Even in Chinese sources, in fact, there are also specific difficulties related to the change of names (places), variations of names (institutions), and courtesy names, aliases, alternative given names, pen names, etc. (individuals). The very same individual can be known under several names used concurrently in his/her lifetime, such as Zhang Gongquan 張公權 / 张嘉璈 Zhang Jia’ao. Yet, despite the richness of the Chinese language for names, distinct individuals happen to have the very same name, sometimes in the same source.
One of the major objectives of the ENP-China project is to establish the conditions for addressing and solving the problem of identifying transliterated names for individuals, places, institutions, and other named entities in non-Chinese sources, as well as the multiplicity of names in Chinese and to attach each to a unique identifier. This is the only way to collect biographical data through data mining and incrementally and accurately attach it to the right entity.
Modern China Biographical Database
The MCBD aims to collect biographical data on any individual active in China, both Chinese and non-Chinese, through systematic data mining in source books such as directories, biographical dictionaries, Who’s who’s, etc., in newspapers and periodicals, and in the academic literature. The design and structure of MCBD are described in detail in the MCBD User Manual.
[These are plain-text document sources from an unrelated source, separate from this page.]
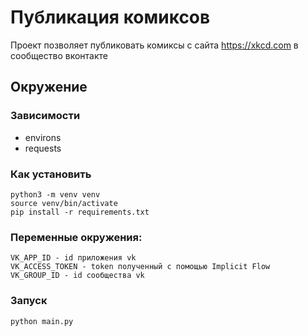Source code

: # Публикация комиксов

Проект позволяет публиковать комиксы с сайта https://xkcd.com в сообщество вконтакте
## Окружение

### Зависимости
* environs
* requests

### Как установить
```
python3 -m venv venv
source venv/bin/activate
pip install -r requirements.txt
```

### Переменные окружения:
```
VK_APP_ID - id приложения vk
VK_ACCESS_TOKEN - token полученный с помощью Implicit Flow
VK_GROUP_ID - id сообщества vk
```

### Запуск
 ```
 python main.py
 ```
Modern China Geospatial Database
The MCGD aims to collect place names in their various denominations and to develop a historical gazetteer for the identification of place names in both Chinese and non-Chinese sources, and to provide their coordinates (latitude/longitude). The MCGD has several components:
MCDG Online Maps: this is a collection of shape files that reconstitute the administrative geography of China from 1820 to 1949 at various levels (Province/省, Prefecture/府, County/縣). For the 1820-1911 period, we relied on the excellent work done by the China Historical GIS projet at Harvard University, except for 1909 which we recreated entirely from a new set of maps. For the Republican period, we recreated the successive provincial boundaries for each sub-period and we drew a full map of China at the county level for 1934. MCGD Online maps also includes a set of geo-referenced historical maps (rasters). Finally, we also publish here the thematic maps produced in the course of research to build an online historical atlas.
MCGD Location Finder: the Finder serves to identify locations based on their name, whatever the language and the system of transliteration, and to provide their coordinates.
MCGD Bulk Finder: it is an interface developed to upload a csv file containing place names and parse them in the historical gazetteer.
MCGD Datasets: the historical gazetteer is made up of two connected files, Names and Locations, in a Postgres database. The PostGres database is not accessible directly by external users, but the datasets are saved and updated regularly on our Zenodo account.